Hold it! Hold it! We can’t possibly start the song off like that! Good God, that’s inexcusable!
This is the second release in an epic series of concert-based archival releases curated by Zappa in the last years of his life. This one features two CDs worth of material culled from three concerts given in Helsinki in 1974. This album bears more than a passing resemblance to Roxy & Elsewhere, a previous live release that I found to be frustratingly scattershot. The resemblance, unfortunately, goes beyond the track listing & the personnel; this album, like Roxy & Elsewhere, is frustrating in just how great it might have been. The first CD is mostly solid, if sometimes unremarkable compared to the frenzied versions of these songs on Roxy. I absolutely love the up-tempo version of Village of the Sun. Pygmy Twylyte, The Idiot Bastard Son & Cheepnis are highlights. But the filler starts to get strong at around the half point. There’s an awful six minute skit at the end of disc one and then disc two starts with a whopping thirty-two minutes of wasted space, most of it dedicated to an interminable track called Dupree’s Paradise which runs for over twenty minutes and features a bunch of annoying stage business and awful music. But there are surprises in the last half as well. Leave it to Zappa to incorporate Satumaa, a Finnish tango, into the concert and the performance is sloppy, weird and absolutely delightful. The real gem of the record though is a ten minute version of Montana that cannot be described in words. When an audience member shouts for Zappa to perform Whipping Post (apparently the Finnish equivalent to Free Bird), Zappa mocks the suggestion and, after a couple of hilarious false starts, whips into a great version of Montana only to then begin changing the lyrics to reference Whipping Post. It’s genuinely funny and is also the most cathartic and thrilling musical sequence on the album; the song just keeps building in fury until it goes into this amazing breakdown at the end that features great performances from the band and a brilliant turn on guitar by Zappa.

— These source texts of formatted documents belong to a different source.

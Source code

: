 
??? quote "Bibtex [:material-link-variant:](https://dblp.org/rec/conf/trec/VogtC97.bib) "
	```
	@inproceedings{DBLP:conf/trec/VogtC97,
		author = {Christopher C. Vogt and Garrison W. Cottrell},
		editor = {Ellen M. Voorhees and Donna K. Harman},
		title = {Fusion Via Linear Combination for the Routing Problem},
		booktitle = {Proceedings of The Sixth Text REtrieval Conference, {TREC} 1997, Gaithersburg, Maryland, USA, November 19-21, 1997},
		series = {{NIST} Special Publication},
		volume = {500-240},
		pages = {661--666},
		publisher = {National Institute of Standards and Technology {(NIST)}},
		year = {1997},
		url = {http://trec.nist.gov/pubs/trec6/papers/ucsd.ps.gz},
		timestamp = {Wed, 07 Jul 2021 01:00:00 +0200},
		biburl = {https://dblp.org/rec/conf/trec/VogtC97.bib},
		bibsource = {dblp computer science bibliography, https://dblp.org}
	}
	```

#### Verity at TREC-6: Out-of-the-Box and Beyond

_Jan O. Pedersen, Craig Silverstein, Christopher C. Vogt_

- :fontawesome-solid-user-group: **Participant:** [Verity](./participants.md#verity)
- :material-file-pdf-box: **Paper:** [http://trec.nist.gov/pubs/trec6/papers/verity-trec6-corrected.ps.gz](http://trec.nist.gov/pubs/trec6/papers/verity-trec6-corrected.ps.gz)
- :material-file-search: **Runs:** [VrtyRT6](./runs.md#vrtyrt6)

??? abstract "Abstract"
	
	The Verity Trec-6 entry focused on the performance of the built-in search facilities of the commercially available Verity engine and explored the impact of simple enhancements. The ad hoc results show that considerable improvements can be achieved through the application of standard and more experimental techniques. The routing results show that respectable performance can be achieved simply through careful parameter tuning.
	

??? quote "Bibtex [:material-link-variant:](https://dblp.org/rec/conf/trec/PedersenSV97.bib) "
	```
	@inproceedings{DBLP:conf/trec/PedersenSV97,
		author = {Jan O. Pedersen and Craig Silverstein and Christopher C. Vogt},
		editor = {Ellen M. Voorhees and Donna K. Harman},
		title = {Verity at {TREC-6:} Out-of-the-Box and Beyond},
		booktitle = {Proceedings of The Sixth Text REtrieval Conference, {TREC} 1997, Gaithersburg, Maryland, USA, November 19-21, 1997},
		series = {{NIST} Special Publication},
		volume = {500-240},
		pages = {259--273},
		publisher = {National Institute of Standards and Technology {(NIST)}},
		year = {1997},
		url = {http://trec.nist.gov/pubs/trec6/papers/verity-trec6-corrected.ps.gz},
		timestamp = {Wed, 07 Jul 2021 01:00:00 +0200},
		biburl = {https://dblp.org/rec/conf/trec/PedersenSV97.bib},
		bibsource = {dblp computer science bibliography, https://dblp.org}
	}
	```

Like Roxy, there’s good stuff here, but there’s also an overstuffing of frustrating filler made up of Zappa’s weird aesthetic at its worst. I was hoping to find another Zappa album to love as my project winds to a close and I thought this might be it. But it’s just another one to enjoy in spurts, be disappointed by and, ultimately, find quite lacking. 2 ½ stars.
tl;dr – a series of concerts in Finland finds Zappa working at his highest level and, unfortunately, also at his lowest; whiplashing from brilliant to terrible, this one is disappointingly inconsistent. 2 ½ stars.